Address correspondence to: Dr. Richard M. Cooper, Department of Anesthesia and Pain Management, Toronto General Hospital, 200 Elizabeth Street, 3 EN-421, Toronto, Ontario M5G 2C4, Canada. Phone: 416-340-3242; Fax: 416-340-3698; E-mail: richard.cooper{at}uhn.on.ca
Purpose: To evaluate a new videolaryngoscope and assess its ability to provide laryngeal exposure and facilitate intubation.
Methods: Five centres, involving 133 operators and a total of 728 consecutive patients, participated in the evaluation of a new video-laryngoscope [GlideScope® (GS)]. Many operators had limited or no previous GS experience. We collected information about patient demographics and airway characteristics, Cormack-Lehane (C/L) views and the ease of intubation using the GS. Failure was defined as abandonment of the technique.
Results: Data from six patients were incomplete and were excluded. Excellent (C/L 1) or good (C/L 2) laryngeal exposure was obtained in 92% and 7% of patients respectively. In all 133 patients in whom both GS and direct laryngoscopy (DL) were performed, GS resulted in a comparable or superior view. Among the 35 patients with C/L grade 3 or 4 views by DL, the view improved to a C/L 1 view in 24 and a C/L 2 view in three patients. Intubation with the GS was successful in 96.3% of patients. The majority of the failures occurred despite a good or excellent glottic view.

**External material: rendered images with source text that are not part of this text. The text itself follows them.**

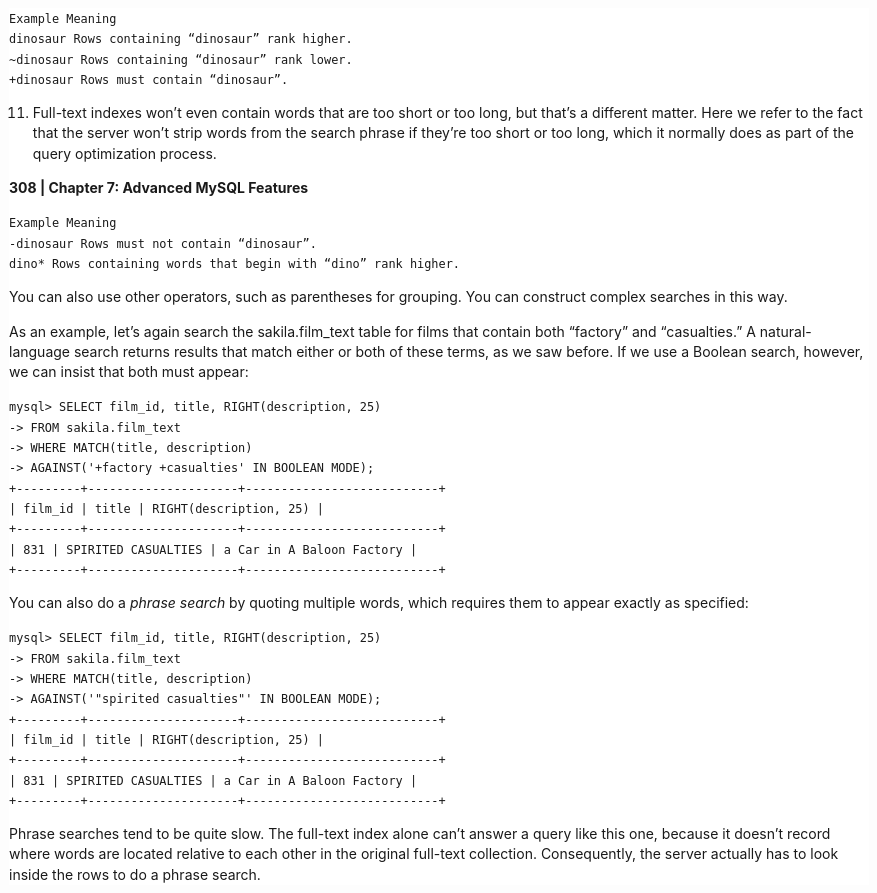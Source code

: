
 ```
Example Meaning
dinosaur Rows containing “dinosaur” rank higher.
~dinosaur Rows containing “dinosaur” rank lower.
+dinosaur Rows must contain “dinosaur”.
```
11. Full-text indexes won’t even contain words that are too short or too long, but that’s a different matter.
    Here we refer to the fact that the server won’t strip words from the search phrase if they’re too short or
    too long, which it normally does as part of the query optimization process.

**308 | Chapter 7: Advanced MySQL Features**


```
Example Meaning
-dinosaur Rows must not contain “dinosaur”.
dino* Rows containing words that begin with “dino” rank higher.
```
You can also use other operators, such as parentheses for grouping. You can construct
complex searches in this way.

As an example, let’s again search the sakila.film_text table for films that contain both
“factory” and “casualties.” A natural-language search returns results that match either
or both of these terms, as we saw before. If we use a Boolean search, however, we can
insist that both must appear:

```
mysql> SELECT film_id, title, RIGHT(description, 25)
-> FROM sakila.film_text
-> WHERE MATCH(title, description)
-> AGAINST('+factory +casualties' IN BOOLEAN MODE);
+---------+---------------------+---------------------------+
| film_id | title | RIGHT(description, 25) |
+---------+---------------------+---------------------------+
| 831 | SPIRITED CASUALTIES | a Car in A Baloon Factory |
+---------+---------------------+---------------------------+
```
You can also do a _phrase search_ by quoting multiple words, which requires them to
appear exactly as specified:

```
mysql> SELECT film_id, title, RIGHT(description, 25)
-> FROM sakila.film_text
-> WHERE MATCH(title, description)
-> AGAINST('"spirited casualties"' IN BOOLEAN MODE);
+---------+---------------------+---------------------------+
| film_id | title | RIGHT(description, 25) |
+---------+---------------------+---------------------------+
| 831 | SPIRITED CASUALTIES | a Car in A Baloon Factory |
+---------+---------------------+---------------------------+
```
Phrase searches tend to be quite slow. The full-text index alone can’t answer a query
like this one, because it doesn’t record where words are located relative to each other
in the original full-text collection. Consequently, the server actually has to look inside
the rows to do a phrase search.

Conclusions: GS laryngoscopy consistently yielded a comparable or superior glottic view compared with DL despite the limited or lack of prior experience with the device. Successful intubation was generally achieved even when DL was predicted to be moderately or considerably difficult. GS was abandoned in 3.7% of patients. This may reflect the lack of a formal protocol defining failure, limited prior experience or difficulty manipulating the endotracheal tube while viewing a monitor.